Podría haberlo hecho, la verdad, y se ahorrarían ustedes esta milonga. Lo cierto es que se ha quedado en los 40º de Madrid a la sombra (y 30º una madrugada en La Cibeles), mientras su empresa no quebraba ni era deglutida en alguna fusión monstruo, la Bolsa no se hundía ni tampoco ofrecía chollos como los de antes, no le ascendían ni sus más directos rivales se morían de una insolación o desmicados en una discoteca de Puerto Banús. Una pena de verano.

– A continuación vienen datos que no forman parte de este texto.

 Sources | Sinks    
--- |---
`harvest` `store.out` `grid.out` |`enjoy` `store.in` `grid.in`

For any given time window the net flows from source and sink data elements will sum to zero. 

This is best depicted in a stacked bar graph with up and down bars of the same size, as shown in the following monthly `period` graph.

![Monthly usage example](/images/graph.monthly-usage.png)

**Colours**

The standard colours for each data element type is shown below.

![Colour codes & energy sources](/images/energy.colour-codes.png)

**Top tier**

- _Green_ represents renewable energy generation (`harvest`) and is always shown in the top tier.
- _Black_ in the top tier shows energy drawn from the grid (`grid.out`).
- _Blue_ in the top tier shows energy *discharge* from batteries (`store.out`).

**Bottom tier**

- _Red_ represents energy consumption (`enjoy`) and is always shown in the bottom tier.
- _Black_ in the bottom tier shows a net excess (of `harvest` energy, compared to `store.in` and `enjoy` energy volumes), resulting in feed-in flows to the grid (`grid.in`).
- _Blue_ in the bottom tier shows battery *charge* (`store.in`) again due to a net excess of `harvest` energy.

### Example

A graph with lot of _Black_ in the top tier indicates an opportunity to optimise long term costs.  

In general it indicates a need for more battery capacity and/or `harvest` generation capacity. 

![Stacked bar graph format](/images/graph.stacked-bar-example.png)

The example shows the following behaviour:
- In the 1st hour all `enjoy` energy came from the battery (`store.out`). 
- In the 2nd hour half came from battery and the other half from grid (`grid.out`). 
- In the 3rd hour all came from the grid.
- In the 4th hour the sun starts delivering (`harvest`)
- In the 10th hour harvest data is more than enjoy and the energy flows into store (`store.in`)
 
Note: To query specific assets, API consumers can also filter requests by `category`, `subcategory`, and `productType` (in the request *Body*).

En cambio ha sucedido algo muy grave y trascendente, algo en apariencia muy simple y sin embargo de consecuencias nefastas. "No hay enemigo pequeño", decía mi abuelo, y yo lo he recordado mucho estos días. El enemigo pequeño de nuestro cascado león ha sido un teléfono. No más grande que una cajetilla extraplana de pitillos extralargos, infeliz en apariencia como el transistor de un dominguero, pero en realidad peligroso y dictatorial como un mando a distancia, este teléfono inalámbrico ha sido el utilizado por su novia, allá lejos, para responder a sus llamadas progresivamente mustias, sudorosas y desencantadas de la vida.

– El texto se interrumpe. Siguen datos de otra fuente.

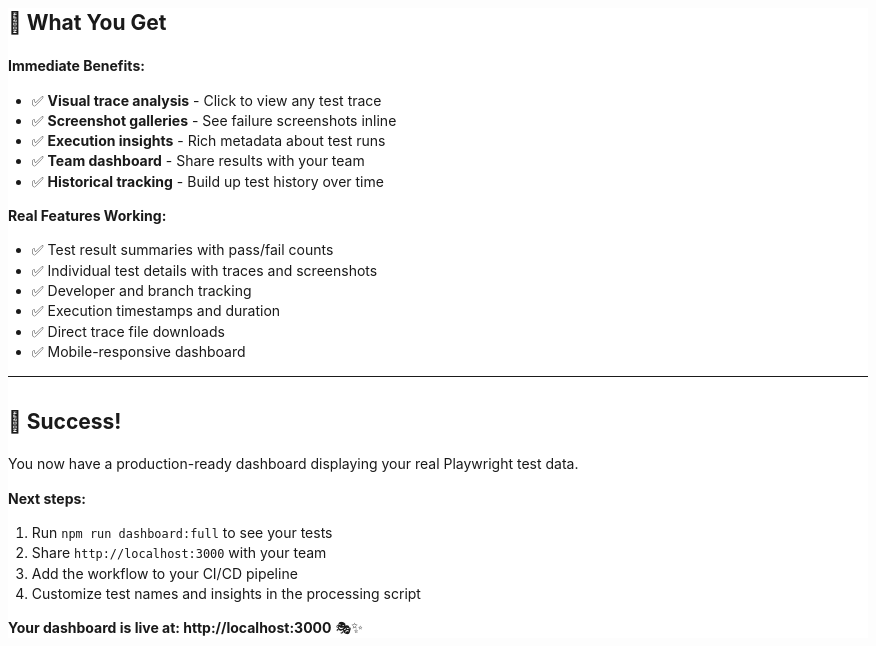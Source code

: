 
## 🎯 What You Get

**Immediate Benefits:**
- ✅ **Visual trace analysis** - Click to view any test trace
- ✅ **Screenshot galleries** - See failure screenshots inline  
- ✅ **Execution insights** - Rich metadata about test runs
- ✅ **Team dashboard** - Share results with your team
- ✅ **Historical tracking** - Build up test history over time

**Real Features Working:**
- ✅ Test result summaries with pass/fail counts
- ✅ Individual test details with traces and screenshots
- ✅ Developer and branch tracking
- ✅ Execution timestamps and duration
- ✅ Direct trace file downloads
- ✅ Mobile-responsive dashboard

---

## 🎉 Success!

You now have a production-ready dashboard displaying your real Playwright test data. 

**Next steps:**
1. Run `npm run dashboard:full` to see your tests
2. Share `http://localhost:3000` with your team  
3. Add the workflow to your CI/CD pipeline
4. Customize test names and insights in the processing script

**Your dashboard is live at: http://localhost:3000** 🎭✨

"No te oigo bien", le decía al comienzo la novia, "me voy hacia el balcón del norte". Y se iba mientras él dibujaba barquitos sobre una agenda vacía de proyectos y de cruces de enemigos eliminados en la carrera hacia la planta 26. "¿Estás bien, cariño? Yo estoy viendo las estrellas, en el banco del jardín de atrás, y pienso en ti", y nuestro hombre zapeaba con ansiedad intentando capturar algo en la televisión que le compensara de todas las estrellas que no veía. "Te noto un poco apagado. ¿Pasas mucho calor? Aquí hace un día nublado, estoy en la veranda y llevo puesto el jersey que me regalaste", y nuestro hombre se asomaba a la ventana de su apartamento con piscina en el techo y en el recalentado cemento de Azca presagiaba la inminencia de un ataque nuclear. Entonces miraba en torno buscando en sus 63 metros cuadrados útiles las causas de su desasosiego, la raíz de su malestar: el mobiliario de cuero negro, las luces halógenas, las litografías de Botero, las alfombras marroquíes, el despacho transparente... "Maldito teléfono", decía a veces, y se hacía el propósito de comprarse un inalámbrico para igualarse con su novia.